We had dinner, followed by gelato and a walk through Jaffa's Old City. I was interested to see some places opened up after Shabbat ended, but not many. I really just enjoyed reconnecting with my cousin and her family. 15 years is much too long to go between visits. I am blessed with financial stability, and if you cannot use that to stay in touch with family, not much else matters.



  1. 1. Yes, you have to spend money for it to count. Chris's friend Tom (who is here this weekend for Summerfest, thus getting me off the hook for negotiating crowds of drunken people) wanted to visit all 50 states before he turned 50. He visited us in Memphis so he could get to Kentucky, Tennessee, Arkansas, Mississippi and Alabama. His criteria was that he had to spend the night or have a meal in the state.

    2. RE Presentation. Oy. A few years ago, Chris's friend Doug handed him an unwrapped box for Christmas. It was a paper towel dispenser, I think. Chris's response? "I already have one of these." Doug's answer? "Whatever, man."

    I told Chris I could have wrapped up an old phone book for Leigh and should would have reacted as if I had given her the Hope Diamond.

  2. One more thing. You are not "blessed" with financial stability. You have worked your ass off for it. There is a difference.

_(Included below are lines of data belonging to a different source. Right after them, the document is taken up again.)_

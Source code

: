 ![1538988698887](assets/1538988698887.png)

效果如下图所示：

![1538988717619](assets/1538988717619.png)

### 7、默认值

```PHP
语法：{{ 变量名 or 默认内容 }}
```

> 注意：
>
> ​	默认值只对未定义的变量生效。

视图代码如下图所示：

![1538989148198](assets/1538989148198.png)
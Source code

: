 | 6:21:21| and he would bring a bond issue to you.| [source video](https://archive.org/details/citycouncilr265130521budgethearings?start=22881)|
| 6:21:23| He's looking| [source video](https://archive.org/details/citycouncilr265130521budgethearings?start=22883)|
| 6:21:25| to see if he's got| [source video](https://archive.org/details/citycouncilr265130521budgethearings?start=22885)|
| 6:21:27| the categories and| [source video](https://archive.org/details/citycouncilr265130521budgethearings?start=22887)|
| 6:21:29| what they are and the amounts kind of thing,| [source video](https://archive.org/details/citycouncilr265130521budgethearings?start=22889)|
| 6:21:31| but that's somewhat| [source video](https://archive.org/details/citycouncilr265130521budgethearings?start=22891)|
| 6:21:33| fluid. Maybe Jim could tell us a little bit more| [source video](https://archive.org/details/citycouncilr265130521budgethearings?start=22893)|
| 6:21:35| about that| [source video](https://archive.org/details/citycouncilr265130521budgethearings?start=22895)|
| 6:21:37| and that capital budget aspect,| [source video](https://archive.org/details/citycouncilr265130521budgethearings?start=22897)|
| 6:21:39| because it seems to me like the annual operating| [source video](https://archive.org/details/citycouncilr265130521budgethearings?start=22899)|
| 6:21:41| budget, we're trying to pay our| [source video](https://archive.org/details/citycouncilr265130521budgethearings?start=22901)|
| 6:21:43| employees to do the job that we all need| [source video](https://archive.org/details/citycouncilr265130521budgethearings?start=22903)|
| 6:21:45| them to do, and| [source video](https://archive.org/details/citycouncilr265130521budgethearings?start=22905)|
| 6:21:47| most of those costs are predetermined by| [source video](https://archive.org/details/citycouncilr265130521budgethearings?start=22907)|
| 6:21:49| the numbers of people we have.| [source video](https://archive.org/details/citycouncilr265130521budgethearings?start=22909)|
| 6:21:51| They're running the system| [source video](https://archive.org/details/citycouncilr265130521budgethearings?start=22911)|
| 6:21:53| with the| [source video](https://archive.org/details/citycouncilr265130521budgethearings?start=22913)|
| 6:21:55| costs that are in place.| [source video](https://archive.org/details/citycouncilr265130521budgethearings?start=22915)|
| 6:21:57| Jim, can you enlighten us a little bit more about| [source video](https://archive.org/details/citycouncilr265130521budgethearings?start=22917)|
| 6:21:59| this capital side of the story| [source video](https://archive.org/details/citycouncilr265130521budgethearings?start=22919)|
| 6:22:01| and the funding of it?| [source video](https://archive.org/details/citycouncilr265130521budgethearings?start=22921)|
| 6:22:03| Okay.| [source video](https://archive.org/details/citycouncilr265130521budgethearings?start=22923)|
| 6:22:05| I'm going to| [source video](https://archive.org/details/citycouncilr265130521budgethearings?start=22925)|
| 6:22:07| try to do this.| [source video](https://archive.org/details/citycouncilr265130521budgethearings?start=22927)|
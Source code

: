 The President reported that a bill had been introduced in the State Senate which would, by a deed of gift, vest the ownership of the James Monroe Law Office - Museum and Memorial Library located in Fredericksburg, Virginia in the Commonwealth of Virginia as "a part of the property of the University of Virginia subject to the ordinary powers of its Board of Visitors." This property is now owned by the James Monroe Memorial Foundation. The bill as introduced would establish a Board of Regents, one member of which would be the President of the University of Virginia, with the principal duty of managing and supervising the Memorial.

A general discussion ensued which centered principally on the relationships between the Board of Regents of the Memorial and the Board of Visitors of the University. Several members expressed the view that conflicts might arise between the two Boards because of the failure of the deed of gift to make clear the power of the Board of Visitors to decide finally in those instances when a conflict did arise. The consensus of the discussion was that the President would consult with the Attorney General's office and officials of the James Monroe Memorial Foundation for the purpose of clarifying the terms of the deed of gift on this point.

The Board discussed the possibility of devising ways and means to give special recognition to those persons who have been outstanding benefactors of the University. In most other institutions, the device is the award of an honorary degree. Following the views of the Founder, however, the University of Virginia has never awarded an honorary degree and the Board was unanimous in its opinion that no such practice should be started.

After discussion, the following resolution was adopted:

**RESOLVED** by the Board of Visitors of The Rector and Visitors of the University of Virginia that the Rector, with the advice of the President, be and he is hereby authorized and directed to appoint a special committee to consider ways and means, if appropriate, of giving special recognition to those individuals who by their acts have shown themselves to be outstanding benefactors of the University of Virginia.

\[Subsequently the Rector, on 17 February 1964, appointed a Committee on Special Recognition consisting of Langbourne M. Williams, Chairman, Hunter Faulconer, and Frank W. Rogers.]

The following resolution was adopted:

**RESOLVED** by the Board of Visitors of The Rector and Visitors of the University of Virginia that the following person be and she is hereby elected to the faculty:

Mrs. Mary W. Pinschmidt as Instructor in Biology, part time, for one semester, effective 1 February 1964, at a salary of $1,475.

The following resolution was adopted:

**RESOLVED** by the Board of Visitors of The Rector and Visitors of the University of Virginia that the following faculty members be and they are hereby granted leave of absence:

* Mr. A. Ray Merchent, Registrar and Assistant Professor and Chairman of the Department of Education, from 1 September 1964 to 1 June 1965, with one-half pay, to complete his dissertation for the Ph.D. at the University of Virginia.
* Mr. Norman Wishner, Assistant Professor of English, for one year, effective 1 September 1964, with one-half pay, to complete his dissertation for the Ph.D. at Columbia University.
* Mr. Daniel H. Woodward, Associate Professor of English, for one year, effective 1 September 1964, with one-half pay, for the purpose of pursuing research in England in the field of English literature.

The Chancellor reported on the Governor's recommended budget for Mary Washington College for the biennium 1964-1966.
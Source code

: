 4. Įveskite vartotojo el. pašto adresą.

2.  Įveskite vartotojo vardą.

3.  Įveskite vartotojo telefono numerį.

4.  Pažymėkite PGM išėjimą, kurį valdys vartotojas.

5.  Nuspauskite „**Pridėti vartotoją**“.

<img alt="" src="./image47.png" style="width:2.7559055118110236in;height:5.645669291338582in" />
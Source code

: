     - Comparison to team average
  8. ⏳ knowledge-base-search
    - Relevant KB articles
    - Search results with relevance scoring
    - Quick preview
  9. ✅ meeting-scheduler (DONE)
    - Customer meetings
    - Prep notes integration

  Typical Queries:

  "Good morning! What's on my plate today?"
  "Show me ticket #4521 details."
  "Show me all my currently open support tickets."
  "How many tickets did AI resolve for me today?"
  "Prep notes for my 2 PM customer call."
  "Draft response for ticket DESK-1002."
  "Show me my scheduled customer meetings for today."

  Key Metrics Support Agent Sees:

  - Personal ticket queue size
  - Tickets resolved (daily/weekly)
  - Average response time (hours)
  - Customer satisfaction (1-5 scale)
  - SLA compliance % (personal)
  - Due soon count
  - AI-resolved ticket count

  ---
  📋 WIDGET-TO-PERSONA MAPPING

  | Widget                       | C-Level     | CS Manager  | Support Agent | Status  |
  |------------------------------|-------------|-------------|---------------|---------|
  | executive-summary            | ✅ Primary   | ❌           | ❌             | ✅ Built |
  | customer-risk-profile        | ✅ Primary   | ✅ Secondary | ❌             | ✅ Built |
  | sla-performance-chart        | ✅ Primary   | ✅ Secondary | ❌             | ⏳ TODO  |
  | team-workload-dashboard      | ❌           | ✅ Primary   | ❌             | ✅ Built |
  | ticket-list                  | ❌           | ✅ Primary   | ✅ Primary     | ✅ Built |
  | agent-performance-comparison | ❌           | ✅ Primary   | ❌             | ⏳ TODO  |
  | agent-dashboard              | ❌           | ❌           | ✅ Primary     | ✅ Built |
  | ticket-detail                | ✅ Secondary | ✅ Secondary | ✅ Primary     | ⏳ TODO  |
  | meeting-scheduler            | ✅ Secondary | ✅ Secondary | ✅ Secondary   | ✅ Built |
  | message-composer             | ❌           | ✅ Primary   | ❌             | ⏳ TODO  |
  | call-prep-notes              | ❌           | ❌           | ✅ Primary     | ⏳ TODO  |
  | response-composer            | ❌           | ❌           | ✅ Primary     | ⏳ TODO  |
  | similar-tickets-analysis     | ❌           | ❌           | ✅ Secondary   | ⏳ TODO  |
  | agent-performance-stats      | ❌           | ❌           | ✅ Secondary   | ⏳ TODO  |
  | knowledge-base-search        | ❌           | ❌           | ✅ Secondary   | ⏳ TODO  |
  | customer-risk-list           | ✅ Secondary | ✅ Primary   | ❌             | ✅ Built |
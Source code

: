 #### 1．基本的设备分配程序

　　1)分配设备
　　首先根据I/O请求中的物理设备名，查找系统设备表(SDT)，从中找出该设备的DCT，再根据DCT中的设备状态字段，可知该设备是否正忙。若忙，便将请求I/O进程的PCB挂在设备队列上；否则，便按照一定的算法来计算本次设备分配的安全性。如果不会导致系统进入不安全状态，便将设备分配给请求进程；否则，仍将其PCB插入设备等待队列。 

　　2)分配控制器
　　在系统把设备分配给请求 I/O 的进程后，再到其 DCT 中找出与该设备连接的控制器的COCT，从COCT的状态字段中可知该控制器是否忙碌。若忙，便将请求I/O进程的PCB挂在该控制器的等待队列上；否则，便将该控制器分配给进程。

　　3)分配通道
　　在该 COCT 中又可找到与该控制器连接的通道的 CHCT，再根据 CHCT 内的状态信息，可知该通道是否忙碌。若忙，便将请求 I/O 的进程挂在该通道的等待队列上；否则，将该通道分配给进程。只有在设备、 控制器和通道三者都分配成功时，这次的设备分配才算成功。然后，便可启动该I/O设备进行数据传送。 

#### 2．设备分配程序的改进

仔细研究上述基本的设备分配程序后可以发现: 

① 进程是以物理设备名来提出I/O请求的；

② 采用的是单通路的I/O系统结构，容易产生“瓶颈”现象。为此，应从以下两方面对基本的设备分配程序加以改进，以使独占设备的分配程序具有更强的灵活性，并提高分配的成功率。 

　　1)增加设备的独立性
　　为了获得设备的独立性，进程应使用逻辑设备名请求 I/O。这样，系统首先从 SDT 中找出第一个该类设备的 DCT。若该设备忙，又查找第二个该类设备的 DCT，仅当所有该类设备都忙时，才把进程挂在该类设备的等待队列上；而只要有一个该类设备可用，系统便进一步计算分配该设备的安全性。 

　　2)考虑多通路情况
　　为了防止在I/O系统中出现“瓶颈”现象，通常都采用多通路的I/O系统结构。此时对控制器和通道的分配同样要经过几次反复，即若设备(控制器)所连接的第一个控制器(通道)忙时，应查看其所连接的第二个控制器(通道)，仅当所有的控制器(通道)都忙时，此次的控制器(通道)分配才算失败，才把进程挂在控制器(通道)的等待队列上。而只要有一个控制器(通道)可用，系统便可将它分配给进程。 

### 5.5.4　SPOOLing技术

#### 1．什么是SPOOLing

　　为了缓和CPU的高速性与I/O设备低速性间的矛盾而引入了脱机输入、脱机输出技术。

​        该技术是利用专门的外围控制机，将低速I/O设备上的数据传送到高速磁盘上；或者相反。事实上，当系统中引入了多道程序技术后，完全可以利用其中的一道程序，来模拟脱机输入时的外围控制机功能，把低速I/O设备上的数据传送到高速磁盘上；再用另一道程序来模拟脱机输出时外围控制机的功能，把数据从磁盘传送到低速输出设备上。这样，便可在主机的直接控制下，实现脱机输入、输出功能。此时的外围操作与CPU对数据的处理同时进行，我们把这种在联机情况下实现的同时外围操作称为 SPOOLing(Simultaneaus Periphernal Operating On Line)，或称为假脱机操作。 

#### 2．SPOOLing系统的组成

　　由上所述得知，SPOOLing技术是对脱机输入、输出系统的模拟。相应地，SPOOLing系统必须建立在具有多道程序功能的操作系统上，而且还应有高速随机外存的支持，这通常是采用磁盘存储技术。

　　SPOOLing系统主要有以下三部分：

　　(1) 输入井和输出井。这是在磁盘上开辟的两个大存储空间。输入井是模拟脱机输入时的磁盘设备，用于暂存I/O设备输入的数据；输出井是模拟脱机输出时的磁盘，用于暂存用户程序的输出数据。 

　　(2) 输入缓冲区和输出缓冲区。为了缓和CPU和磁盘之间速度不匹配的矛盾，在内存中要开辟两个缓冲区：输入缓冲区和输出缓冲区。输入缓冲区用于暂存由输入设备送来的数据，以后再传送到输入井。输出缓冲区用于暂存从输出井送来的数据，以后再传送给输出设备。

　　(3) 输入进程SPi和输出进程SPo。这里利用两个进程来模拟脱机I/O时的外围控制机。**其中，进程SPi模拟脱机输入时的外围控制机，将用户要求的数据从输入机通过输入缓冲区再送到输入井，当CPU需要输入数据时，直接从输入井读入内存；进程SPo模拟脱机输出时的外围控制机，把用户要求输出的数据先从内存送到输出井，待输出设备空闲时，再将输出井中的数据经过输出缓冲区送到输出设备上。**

  3. I have worked my ass of for it, but I really do believe G-d blessed me with the talents that I can use to work hard to get that stability. If I start thinking it's all me, and not influenced by above, then I can have all the brains and drive in the world and things won't happen-- don't get me wrong, I know there are a lot of lazy people out there, but there are lots of smart people who don't get into medical school, who make bad decisions and lose a lot of money, etc.

  4. OK. Yes. You have God-given talents, but you are the one who is letting that light shine!

  5. Ilene, I know you ask for comments. And there is so much I would love to say. Mostly, your writing and your love of the places and the culture you're experiencing brings tears to my eyes. I read with goose bumps each of your tales. Thank you for sharing. I can't wait to see picts.